*PROVIDED INFORMATION*.

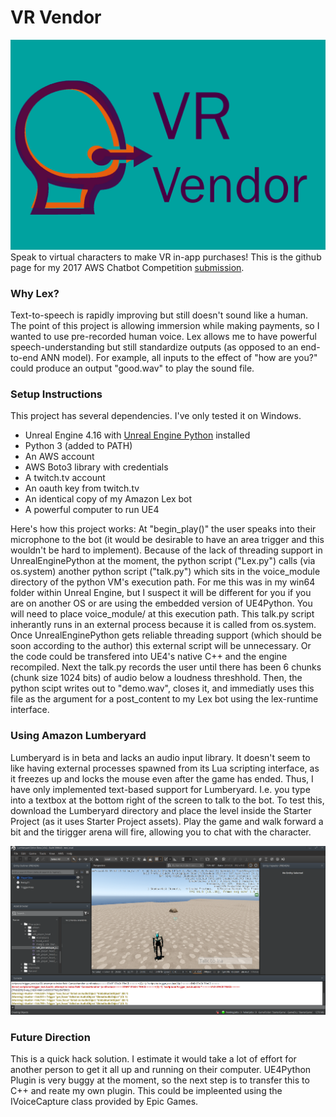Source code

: # VR Vendor
<img src="https://raw.githubusercontent.com/jbecke/VR-Vendor/master/media/vr_vendor.jpg">
Speak to virtual characters to make VR in-app purchases! This is the github page for my 2017 AWS Chatbot Competition <a href="https://devpost.com/software/vr-vendor">submission</a>.

<h3>Why Lex?</h3>

Text-to-speech is rapidly improving but still doesn't sound like a human. The point of this project is allowing immersion while making payments, so I wanted to use pre-recorded human voice. Lex allows me to have powerful speech-understanding but still standardize outputs (as opposed to an end-to-end ANN model). For example, all inputs to the effect of "how are you?" could produce an output "good.wav" to play the sound file.

<h3> Setup Instructions</h3>

This project has several dependencies. I've only tested it on Windows. 


<ul>
<li>Unreal Engine 4.16 with <a href="https://github.com/20tab/UnrealEnginePython">Unreal Engine Python</a> installed</li>
<li>Python 3 (added to PATH)</li>
<li>An AWS account</li>
<li>AWS Boto3 library with credentials</li>
<li>A twitch.tv account</li>
<li>An oauth key from twitch.tv</li>
<li>An identical copy of my Amazon Lex bot</li>
<li>A powerful computer to run UE4</li>
</ul>

Here's how this project works: At "begin_play()" the user speaks into their microphone to the bot (it would be desirable to have an area trigger and this wouldn't be hard to implement). Because of the lack of threading support in UnrealEnginePython at the moment, the python script ("Lex.py") calls (via os.system) another python script ("talk.py") which sits in the voice_module directory of the python VM's execution path. For me this was in my win64 folder within Unreal Engine, but I suspect it will be different for you if you are on another OS or are using the embedded version of UE4Python. You will need to place voice_module/ at this execution path. This talk.py script inherantly runs in an external process because it is called from os.system. Once UnrealEnginePython gets reliable threading support (which should be soon according to the author) this external script will be unnecessary. Or the code could be transfered into UE4's native C++ and the engine recompiled. Next the talk.py records the user until there has been 6 chunks (chunk size 1024 bits) of audio below a loudness threshhold. Then, the python scipt writes out to "demo.wav", closes it, and immediatly uses this file as the argument for a post_content to my Lex bot using the lex-runtime interface.

<h3>Using Amazon Lumberyard</h3>

Lumberyard is in beta and lacks an audio input library. It doesn't seem to like having external processes spawned from its Lua scripting interface, as it freezes up and locks the mouse even after the game has ended. Thus, I have only implemented text-based support for Lumberyard. I.e. you type into a textbox at the bottom right of the screen to talk to the bot. To test this, download the Lumberyard directory and place the level inside the Starter Project (as it uses Starter Project assets). Play the game and walk forward a bit and the tirigger arena will fire, allowing you to chat with the character.

<img src="https://raw.githubusercontent.com/jbecke/VR-Vendor/master/media/lumberyard.png">

<h3>Future Direction</h3>

This is a quick hack solution. I estimate it would take a lot of effort for another person to get it all up and running on their computer. UE4Python Plugin is very buggy at the moment, so the next step is to transfer this to C++ and reate my own plugin. This could be impleented using the IVoiceCapture class provided by Epic Games. 
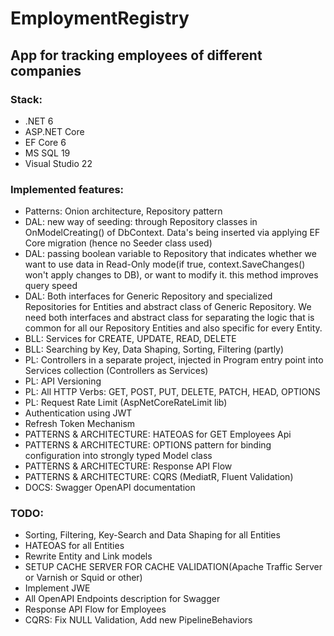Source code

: # EmploymentRegistry

## App for tracking employees of different companies

### Stack:
+ .NET 6
+ ASP.NET Core 
+ EF Core 6
+ MS SQL 19
+ Visual Studio 22

### Implemented features:
+ Patterns: Onion architecture, Repository pattern
+ DAL: new way of seeding: through Repository classes in OnModelCreating() of DbContext. Data's being inserted via applying EF Core migration (hence no Seeder class used)
+ DAL: passing boolean variable to Repository that indicates whether we want to use data in Read-Only mode(if true, context.SaveChanges() won't apply changes to DB), or want to modify it. this method improves query speed
+ DAL: Both interfaces for Generic Repository and specialized Repositories for Entities and abstract class of Generic Repository. We need both interfaces and abstract class for separating the logic that is common for all our Repository Entities and also specific for every Entity.
+ BLL: Services for CREATE, UPDATE, READ, DELETE
+ BLL: Searching by Key, Data Shaping, Sorting, Filtering (partly)
+ PL: Controllers in a separate project, injected in Program entry point into Services collection (Controllers as Services)
+ PL: API Versioning
+ PL: All HTTP Verbs: GET, POST, PUT, DELETE, PATCH, HEAD, OPTIONS
+ PL: Request Rate Limit (AspNetCoreRateLimit lib)
+ Authentication using JWT
+ Refresh Token Mechanism
+ PATTERNS & ARCHITECTURE: HATEOAS for GET Employees Api
+ PATTERNS & ARCHITECTURE: OPTIONS pattern for binding configuration into strongly typed Model class
+ PATTERNS & ARCHITECTURE: Response API Flow
+ PATTERNS & ARCHITECTURE: CQRS (MediatR, Fluent Validation)
+ DOCS: Swagger OpenAPI documentation 

### TODO:
+ Sorting, Filtering, Key-Search and Data Shaping for all Entities
+ HATEOAS for all Entities
+ Rewrite Entity and Link models
+ SETUP CACHE SERVER FOR CACHE VALIDATION(Apache Traffic Server or Varnish or Squid or other)
+ Implement JWE
+ All OpenAPI Endpoints description for Swagger
+ Response API Flow for Employees
+ CQRS: Fix NULL Validation, Add new PipelineBehaviors


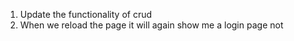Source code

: 1. Update the functionality of crud
2. When we reload the page it will again show me a login page not 
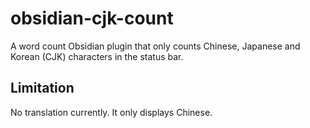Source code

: # obsidian-cjk-count

A word count Obsidian plugin that only counts Chinese, Japanese and Korean (CJK) characters in the status bar.

## Limitation

No translation currently. It only displays Chinese.
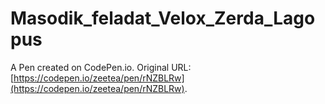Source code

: # Masodik_feladat_Velox_Zerda_Lagopus

A Pen created on CodePen.io. Original URL: [https://codepen.io/zeetea/pen/rNZBLRw](https://codepen.io/zeetea/pen/rNZBLRw).

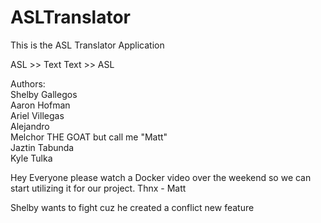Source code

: # ASLTranslator
This is the ASL Translator Application

ASL >> Text
Text >> ASL


Authors:\
    Shelby Gallegos\
    Aaron Hofman\
    Ariel Villegas\
	Alejandro\
    Melchor THE GOAT but call me "Matt"\
    Jaztin Tabunda\
    Kyle Tulka
    
Hey Everyone please watch a Docker video over the weekend so we can start utilizing it for our project. Thnx - Matt

Shelby wants to fight cuz he created a conflict
new feature
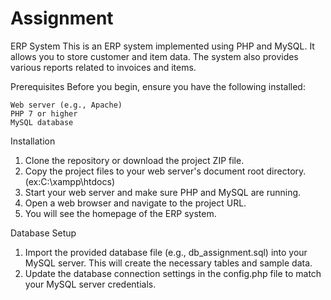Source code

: # Assignment

ERP System
This is an ERP system implemented using PHP and MySQL. It allows you to store customer and item data. The system also provides various reports related to invoices and items.

Prerequisites
Before you begin, ensure you have the following installed:

    Web server (e.g., Apache)
    PHP 7 or higher
    MySQL database

Installation
1. Clone the repository or download the project ZIP file.
2. Copy the project files to your web server's document root directory.(ex:C:\xampp\htdocs)
3. Start your web server and make sure PHP and MySQL are running.
4. Open a web browser and navigate to the project URL.
5. You will see the homepage of the ERP system.

Database Setup
1. Import the provided database file (e.g., db_assignment.sql) into your MySQL server. This will create the necessary tables and sample data.
2. Update the database connection settings in the config.php file to match your MySQL server credentials.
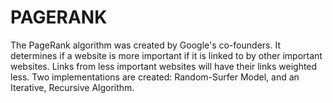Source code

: # **PAGERANK** 

The PageRank algorithm was created by Google's co-founders. It determines if a website is more important if it is linked to by other important websites. Links from less important websites will have their links weighted less. Two implementations are created: Random-Surfer Model, and an Iterative, Recursive Algorithm. 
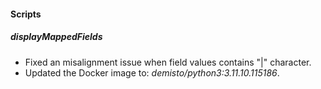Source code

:
#### Scripts

##### displayMappedFields

- Fixed an misalignment issue when field values contains "|" character.
- Updated the Docker image to: *demisto/python3:3.11.10.115186*.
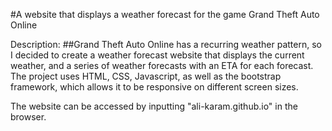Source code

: #A website that displays a weather forecast for the game Grand Theft Auto Online

Description:
##Grand Theft Auto Online has a recurring weather pattern, so I decided to create a weather forecast website that displays
the current weather, and a series of weather forecasts with an ETA for each forecast. The project uses HTML, CSS, Javascript,
as well as the bootstrap framework, which allows it to be responsive on different screen sizes.

The website can be accessed by inputting "ali-karam.github.io" in the browser.
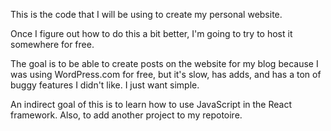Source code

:This is the code that I will be using to create my personal website.

Once I figure out how to do this a bit better, I'm going to try to host it
somewhere for free.

The goal is to be able to create posts on the website for my blog because
I was using WordPress.com for free, but it's slow, has adds, and has a
ton of buggy features I didn't like. I just want simple.

An indirect goal of this is to learn how to use JavaScript in the React
framework. Also, to add another project to my repotoire.
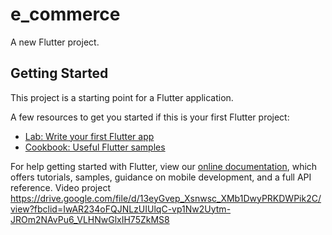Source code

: # e_commerce

A new Flutter project.

## Getting Started

This project is a starting point for a Flutter application.

A few resources to get you started if this is your first Flutter project:

- [Lab: Write your first Flutter app](https://flutter.dev/docs/get-started/codelab)
- [Cookbook: Useful Flutter samples](https://flutter.dev/docs/cookbook)

For help getting started with Flutter, view our
[online documentation](https://flutter.dev/docs), which offers tutorials,
samples, guidance on mobile development, and a full API reference.
Video project
https://drive.google.com/file/d/13eyGvep_Xsnwsc_XMb1DwyPRKDWPik2C/view?fbclid=IwAR234oFQJNLzUIUlqC-vp1Nw2Uytm-JROm2NAvPu6_VLHNwGlxIH75ZkMS8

*TASK STATEMENT*. Nothing but the lines from the start of the records above through the line with "Text-to-speech is rapidly" should be retyped, each exactly as written; leave out all pictures.

*EXERCISE SOLUTION*.
Source code

: # VR Vendor
<img src="https://raw.githubusercontent.com/jbecke/VR-Vendor/master/media/vr_vendor.jpg">
Speak to virtual characters to make VR in-app purchases! This is the github page for my 2017 AWS Chatbot Competition <a href="https://devpost.com/software/vr-vendor">submission</a>.

<h3>Why Lex?</h3>

Text-to-speech is rapidly improving but still doesn't sound like a human. The point of this project is allowing immersion while making payments, so I wanted to use pre-recorded human voice. Lex allows me to have powerful speech-understanding but still standardize outputs (as opposed to an end-to-end ANN model). For example, all inputs to the effect of "how are you?" could produce an output "good.wav" to play the sound file.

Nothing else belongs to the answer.